1.16.2010

Titanium Dive Watches

Many modern day dive watches are now manufactured from titanium. This has many benefits as titanium possesses several qualities that make it perfect for deep sea watches. Titanium is known as a "space age metal", it is strong and corrosive resistant and is encountered all over the planet in bodies of water and soil deposits. Discovered in 1791, it is possible to combine it with other elements to produce useful, lightweight alloys that have be utilized by the aerospace industry as well as dentists and the military. The metal is found in a variety of sporting goods, automotive products, jewellery, mobile phones and sports watches.
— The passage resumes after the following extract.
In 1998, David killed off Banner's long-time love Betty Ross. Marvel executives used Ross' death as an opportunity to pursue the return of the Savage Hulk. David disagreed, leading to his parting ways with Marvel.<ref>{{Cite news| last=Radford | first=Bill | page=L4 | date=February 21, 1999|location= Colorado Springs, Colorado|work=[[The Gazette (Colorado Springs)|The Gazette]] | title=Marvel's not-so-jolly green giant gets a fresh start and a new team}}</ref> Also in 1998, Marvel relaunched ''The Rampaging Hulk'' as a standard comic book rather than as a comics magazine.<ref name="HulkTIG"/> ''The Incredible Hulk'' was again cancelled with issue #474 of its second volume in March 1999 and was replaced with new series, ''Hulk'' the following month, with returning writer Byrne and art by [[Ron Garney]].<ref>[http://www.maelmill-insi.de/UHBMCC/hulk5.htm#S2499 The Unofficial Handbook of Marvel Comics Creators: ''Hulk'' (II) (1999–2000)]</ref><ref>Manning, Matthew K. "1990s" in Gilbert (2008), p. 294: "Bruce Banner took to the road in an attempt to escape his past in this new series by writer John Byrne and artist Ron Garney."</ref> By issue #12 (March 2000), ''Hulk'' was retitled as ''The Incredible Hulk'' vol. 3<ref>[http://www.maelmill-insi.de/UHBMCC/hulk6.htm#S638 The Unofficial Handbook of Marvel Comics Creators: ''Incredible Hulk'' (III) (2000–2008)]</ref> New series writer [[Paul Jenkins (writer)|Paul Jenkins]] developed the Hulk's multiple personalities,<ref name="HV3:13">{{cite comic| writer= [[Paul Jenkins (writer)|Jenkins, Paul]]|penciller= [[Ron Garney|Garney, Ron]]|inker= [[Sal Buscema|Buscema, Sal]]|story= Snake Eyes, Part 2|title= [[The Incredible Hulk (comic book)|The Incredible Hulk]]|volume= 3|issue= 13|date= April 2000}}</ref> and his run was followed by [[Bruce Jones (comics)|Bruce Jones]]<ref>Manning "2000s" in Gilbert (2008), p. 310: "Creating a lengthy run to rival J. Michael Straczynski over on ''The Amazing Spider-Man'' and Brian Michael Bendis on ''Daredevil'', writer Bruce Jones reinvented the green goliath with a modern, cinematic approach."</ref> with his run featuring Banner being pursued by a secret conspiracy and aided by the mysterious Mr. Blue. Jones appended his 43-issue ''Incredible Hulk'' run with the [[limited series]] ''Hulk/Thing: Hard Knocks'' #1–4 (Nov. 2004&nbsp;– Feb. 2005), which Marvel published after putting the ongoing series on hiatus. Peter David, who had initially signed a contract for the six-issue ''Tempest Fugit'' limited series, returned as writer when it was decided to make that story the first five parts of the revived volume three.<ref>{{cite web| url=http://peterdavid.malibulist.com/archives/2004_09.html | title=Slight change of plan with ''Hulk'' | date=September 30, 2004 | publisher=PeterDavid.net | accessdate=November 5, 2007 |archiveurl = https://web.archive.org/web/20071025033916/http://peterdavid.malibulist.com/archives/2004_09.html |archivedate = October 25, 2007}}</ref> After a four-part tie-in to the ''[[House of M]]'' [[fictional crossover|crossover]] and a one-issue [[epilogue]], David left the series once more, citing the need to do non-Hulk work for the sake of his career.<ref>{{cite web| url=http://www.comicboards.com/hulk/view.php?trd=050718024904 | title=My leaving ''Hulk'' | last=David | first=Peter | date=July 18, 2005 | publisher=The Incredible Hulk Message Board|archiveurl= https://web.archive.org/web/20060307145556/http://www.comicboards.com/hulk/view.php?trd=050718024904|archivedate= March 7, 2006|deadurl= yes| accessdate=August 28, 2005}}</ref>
First used in watches in 1978, by the International Watch Co. (also commonly known as IWC) located in Schaffhausen Switzerland and was partially owned by Ferdinand Porshe in that era, the company utilized Titanium to produce the world's first watch bracelet. On the heels of this success, the company designed an entire Titanium case and bracelet for another watchmaker in 1980 although that company was subsequently forced to withdraw from the project leaving IWC - a maker of internal movements at that time - to take complete control of the manufacturing process for titanium cases.

Making a watch out of titanium was not a trivial process and IWC managed to refine the process of creating polished titanium watch cases down to a fine art. They released the world's first chronograph watch in Titanium that originally sold for around $1300 - a bargain considering how revolutionary the engineering process was at the time.

The trend caught on and titanium watches are now everywhere. Nearly every watch manufacturer on earth has a titanium watch within their product lines. The Citizen watch company is the largest, using titanium in their sports and diving watches. Titanium is 30% stronger and 50% lighter than steel, is corrosive resistant, and hypoallergenic. While it is more expensive than steel, can scratch easily and stain, watch makers like Citizen overcomes these problems with a glass multi-layer coating that prevents scratching.

There are several factors that have led to the increase in the number of diving watches that use Titanium in their cases. Titanium is the ideal case material for dive watches due to it's strength, lightness and resilience in seawater environments. Titanium watches feel lighter on the wrist and there is an abundance of Titanium metal available.

The list of dive watch makers who utilize Titanium metal is endless, Seiko, Citizen, Omega, Rolex and Invicta and the list goes on... Prices tend to start around $250 for these watches and can retail for much higher in the top quality watches. More titanium dive watches are being produced every year. From space age material, to a practical underwater, deep sea resistant watch case for divers, the titanium trend is likely to continue for many years to come.